I am the sort of person who is always coming up with quirky little ideas about how I want to present material. If you've read the blog for awhile, you know what I mean. Mobiles, graphic organizers, artsy projects, whacky card games. I like to mix it up because I think it keeps the kids interested and it plays to everyone's strengths.
But it seems to me that whenever I come up with some particularly clever idea, someone is always lurking in the background with a sneer and the same negative comment, "It's not communicative."
Here's how it goes:
Me: I am going to have the students do a self-portrait in the style of Pablo Picasso. They will look over dozens of his paintings to understand his style and how it changed from period to period. Then they will make it personal by depicting themselves in that style. Sounds great, right?

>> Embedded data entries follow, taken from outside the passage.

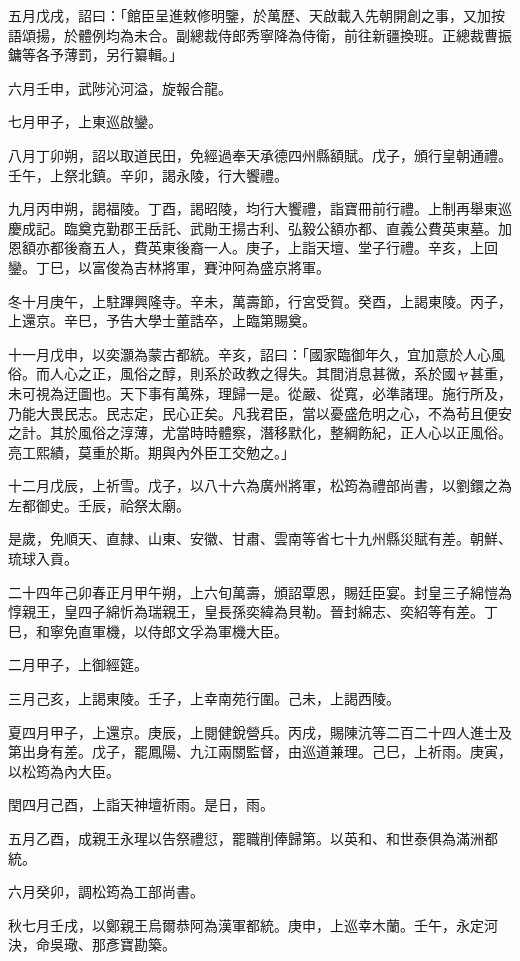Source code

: \begin{pinyinscope}
五月戊戌，詔曰：「館臣呈進敕修明鑒，於萬歷、天啟載入先朝開創之事，又加按語頌揚，於體例均為未合。副總裁侍郎秀寧降為侍衛，前往新疆換班。正總裁曹振鏞等各予薄罰，另行纂輯。」

六月壬申，武陟沁河溢，旋報合龍。

七月甲子，上東巡啟鑾。

八月丁卯朔，詔以取道民田，免經過奉天承德四州縣額賦。戊子，頒行皇朝通禮。壬午，上祭北鎮。辛卯，謁永陵，行大饗禮。

九月丙申朔，謁福陵。丁酉，謁昭陵，均行大饗禮，詣寶冊前行禮。上制再舉東巡慶成記。臨奠克勤郡王岳託、武勛王揚古利、弘毅公額亦都、直義公費英東墓。加恩額亦都後裔五人，費英東後裔一人。庚子，上詣天壇、堂子行禮。辛亥，上回鑾。丁巳，以富俊為吉林將軍，賽沖阿為盛京將軍。

冬十月庚午，上駐蹕興隆寺。辛未，萬壽節，行宮受賀。癸酉，上謁東陵。丙子，上還京。辛巳，予告大學士董誥卒，上臨第賜奠。

十一月戊申，以奕灝為蒙古都統。辛亥，詔曰：「國家臨御年久，宜加意於人心風俗。而人心之正，風俗之醇，則系於政教之得失。其間消息甚微，系於國ャ甚重，未可視為迂圖也。天下事有萬殊，理歸一是。從嚴、從寬，必準諸理。施行所及，乃能大畏民志。民志定，民心正矣。凡我君臣，當以憂盛危明之心，不為茍且便安之計。其於風俗之淳薄，尤當時時體察，潛移默化，整綱飭紀，正人心以正風俗。亮工熙績，莫重於斯。期與內外臣工交勉之。」

十二月戊辰，上祈雪。戊子，以八十六為廣州將軍，松筠為禮部尚書，以劉鐶之為左都御史。壬辰，祫祭太廟。

是歲，免順天、直隸、山東、安徽、甘肅、雲南等省七十九州縣災賦有差。朝鮮、琉球入貢。

二十四年己卯春正月甲午朔，上六旬萬壽，頒詔覃恩，賜廷臣宴。封皇三子綿愷為惇親王，皇四子綿忻為瑞親王，皇長孫奕緯為貝勒。晉封綿志、奕紹等有差。丁巳，和寧免直軍機，以侍郎文孚為軍機大臣。

二月甲子，上御經筵。

三月己亥，上謁東陵。壬子，上幸南苑行圍。己未，上謁西陵。

夏四月甲子，上還京。庚辰，上閱健銳營兵。丙戌，賜陳沆等二百二十四人進士及第出身有差。戊子，罷鳳陽、九江兩關監督，由巡道兼理。己巳，上祈雨。庚寅，以松筠為內大臣。

閏四月己酉，上詣天神壇祈雨。是日，雨。

五月乙酉，成親王永瑆以告祭禮愆，罷職削俸歸第。以英和、和世泰俱為滿洲都統。

六月癸卯，調松筠為工部尚書。

秋七月壬戌，以鄭親王烏爾恭阿為漢軍都統。庚申，上巡幸木蘭。壬午，永定河決，命吳璥、那彥寶勘築。


\end{pinyinscope}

Nicolás el Negativo: "It's not communicative."
Me: We will organize our vocabulary into color-coordinated charts to show which words refer to people, which ones refer to places, which ones are actions, and which ones are descriptive. Then students will have a visual reference to help them understand underlying sentence structure. Isn't that a great learning tool?
Nicolás el Negativo: Well, it's okay but it's not communicative.

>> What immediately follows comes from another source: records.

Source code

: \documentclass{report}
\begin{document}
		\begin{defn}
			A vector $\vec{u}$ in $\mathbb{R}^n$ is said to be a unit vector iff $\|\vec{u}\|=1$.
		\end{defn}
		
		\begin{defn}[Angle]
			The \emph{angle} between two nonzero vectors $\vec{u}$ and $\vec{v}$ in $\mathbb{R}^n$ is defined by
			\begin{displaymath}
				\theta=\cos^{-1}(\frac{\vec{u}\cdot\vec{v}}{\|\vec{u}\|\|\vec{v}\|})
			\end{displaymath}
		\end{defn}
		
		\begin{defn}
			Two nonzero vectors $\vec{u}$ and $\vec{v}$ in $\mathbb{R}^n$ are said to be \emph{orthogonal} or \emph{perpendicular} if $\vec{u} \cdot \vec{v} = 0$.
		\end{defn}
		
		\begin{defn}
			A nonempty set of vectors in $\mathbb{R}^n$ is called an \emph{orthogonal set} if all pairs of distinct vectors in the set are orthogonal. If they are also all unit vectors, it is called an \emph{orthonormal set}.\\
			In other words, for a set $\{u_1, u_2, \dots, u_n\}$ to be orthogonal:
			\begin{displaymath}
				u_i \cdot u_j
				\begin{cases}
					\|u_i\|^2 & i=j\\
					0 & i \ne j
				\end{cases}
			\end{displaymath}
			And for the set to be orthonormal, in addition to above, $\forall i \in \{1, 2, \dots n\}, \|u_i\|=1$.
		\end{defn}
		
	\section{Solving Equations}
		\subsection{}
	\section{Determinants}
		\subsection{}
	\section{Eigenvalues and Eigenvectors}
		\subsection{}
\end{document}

Me: We are going to reenact the posadas, learn traditional carols, make traditional foods, dress up in costume and have a fiesta. I even know someone who will lend us use a donkey. Isn't that amazing?!
Nicolás el Negativo: Not very communicative though, is it?

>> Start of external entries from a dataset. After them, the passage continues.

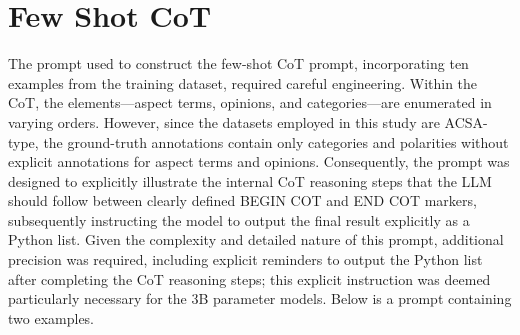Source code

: \documentclass[11pt]{article}
\begin{document}
\begin{adjustbox}{width=\columnwidth}
\begin{tcolorbox}[colframe=black, colback=gray!10, width=3.5in, title=CoT Multi-Hop Thread]
\end{tcolorbox}
\end{adjustbox}

\section{Few Shot CoT}
\label{sec:appendix:few_shot_cot}

The prompt used to construct the few-shot CoT prompt, incorporating ten examples from the training dataset, required careful engineering. Within the CoT, the elements—aspect terms, opinions, and categories—are enumerated in varying orders. However, since the datasets employed in this study are ACSA-type, the ground-truth annotations contain only categories and polarities without explicit annotations for aspect terms and opinions. Consequently, the prompt was designed to explicitly illustrate the internal CoT reasoning steps that the LLM should follow between clearly defined BEGIN COT and END COT markers, subsequently instructing the model to output the final result explicitly as a Python list. Given the complexity and detailed nature of this prompt, additional precision was required, including explicit reminders to output the Python list after completing the CoT reasoning steps; this explicit instruction was deemed particularly necessary for the 3B parameter models. Below is a prompt containing two examples.
\end{document}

And on and on and on . . . .
Makes me crazy.
My most fun, creative, interesting, and engaging lessons are sometimes not communicative. So what should I do?
The answer came to me at FLANC while I was attending a creativity workshop. Susan Navey-Davis, a Spanish professor at my alma mater NC State, was talking about a creative project her students did and she was showing us some fabulous student work. I was impressed and I was thoroughly enjoying myself when, all of a sudden, that same old obnoxious objection is raised at the back of the room. "But, it's not communicative."
Without wasting a breath, Susan answered back with wisdom and gave me freedom forever from those naysayers. "We don't have to have ALL the 5 Cs in every lesson."
The shackles fell away and I drew a breath of fresh air. We don't have to have all 5 Cs in every lesson? No, we don't! I can focus on Connections, Culture, Community, and Comparisons too. Communication is very very important, but there are other things that we are supposed to be teaching as well. I finally have my answer to those negative voices with their criticism and intolerance.